WHAT YOU NEED TO DO: Lines in the records below that contain the word "learn" must each be copied.

(Saved data entries)
+---+
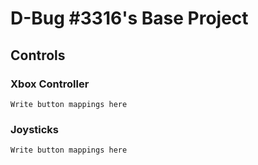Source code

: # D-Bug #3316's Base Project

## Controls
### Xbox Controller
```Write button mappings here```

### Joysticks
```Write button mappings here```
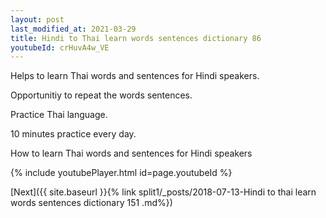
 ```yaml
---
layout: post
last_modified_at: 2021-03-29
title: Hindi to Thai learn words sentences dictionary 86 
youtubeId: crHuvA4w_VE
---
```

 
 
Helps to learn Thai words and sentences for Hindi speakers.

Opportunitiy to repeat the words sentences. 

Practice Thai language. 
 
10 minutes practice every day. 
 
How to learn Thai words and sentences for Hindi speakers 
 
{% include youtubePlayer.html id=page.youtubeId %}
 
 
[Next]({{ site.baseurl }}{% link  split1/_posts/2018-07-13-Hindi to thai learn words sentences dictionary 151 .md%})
+---+
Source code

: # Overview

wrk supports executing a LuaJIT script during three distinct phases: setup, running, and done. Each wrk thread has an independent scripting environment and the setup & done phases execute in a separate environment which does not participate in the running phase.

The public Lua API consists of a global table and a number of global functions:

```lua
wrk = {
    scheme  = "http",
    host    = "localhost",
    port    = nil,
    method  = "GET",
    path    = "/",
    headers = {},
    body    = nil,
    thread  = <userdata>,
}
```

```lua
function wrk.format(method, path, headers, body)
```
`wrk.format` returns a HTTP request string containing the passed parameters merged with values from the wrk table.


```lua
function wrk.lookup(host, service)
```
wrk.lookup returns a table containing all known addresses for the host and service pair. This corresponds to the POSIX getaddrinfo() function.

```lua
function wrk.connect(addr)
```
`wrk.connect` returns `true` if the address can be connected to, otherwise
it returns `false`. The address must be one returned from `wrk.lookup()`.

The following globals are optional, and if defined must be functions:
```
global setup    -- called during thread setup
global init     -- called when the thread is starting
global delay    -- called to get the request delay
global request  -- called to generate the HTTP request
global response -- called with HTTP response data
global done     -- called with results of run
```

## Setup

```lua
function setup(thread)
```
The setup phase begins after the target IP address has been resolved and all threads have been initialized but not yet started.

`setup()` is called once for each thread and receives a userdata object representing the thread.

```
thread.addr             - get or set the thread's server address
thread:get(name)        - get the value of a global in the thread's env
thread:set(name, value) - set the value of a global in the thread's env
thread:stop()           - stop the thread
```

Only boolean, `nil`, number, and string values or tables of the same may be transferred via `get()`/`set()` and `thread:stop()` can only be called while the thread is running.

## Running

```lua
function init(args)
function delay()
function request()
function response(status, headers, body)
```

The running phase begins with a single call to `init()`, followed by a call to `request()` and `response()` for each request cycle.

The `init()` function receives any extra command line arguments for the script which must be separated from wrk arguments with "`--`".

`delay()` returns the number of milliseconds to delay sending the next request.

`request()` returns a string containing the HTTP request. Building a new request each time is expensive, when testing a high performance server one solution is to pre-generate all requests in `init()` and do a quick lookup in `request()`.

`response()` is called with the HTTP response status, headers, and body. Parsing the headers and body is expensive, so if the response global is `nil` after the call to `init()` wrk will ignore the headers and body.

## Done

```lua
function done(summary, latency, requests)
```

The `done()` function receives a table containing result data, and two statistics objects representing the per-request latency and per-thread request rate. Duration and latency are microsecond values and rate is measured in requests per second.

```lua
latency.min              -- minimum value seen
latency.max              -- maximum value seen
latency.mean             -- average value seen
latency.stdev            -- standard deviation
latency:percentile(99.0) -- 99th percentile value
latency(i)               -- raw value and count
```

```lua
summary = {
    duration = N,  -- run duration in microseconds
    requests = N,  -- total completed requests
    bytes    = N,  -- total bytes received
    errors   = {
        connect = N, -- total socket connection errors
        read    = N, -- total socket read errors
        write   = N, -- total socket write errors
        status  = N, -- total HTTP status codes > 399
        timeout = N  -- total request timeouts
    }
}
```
+---+
ANSWER TO THIS PROBLEM:
title: Hindi to Thai learn words sentences dictionary 86 
Helps to learn Thai words and sentences for Hindi speakers.
How to learn Thai words and sentences for Hindi speakers 
[Next]({{ site.baseurl }}{% link  split1/_posts/2018-07-13-Hindi to thai learn words sentences dictionary 151 .md%})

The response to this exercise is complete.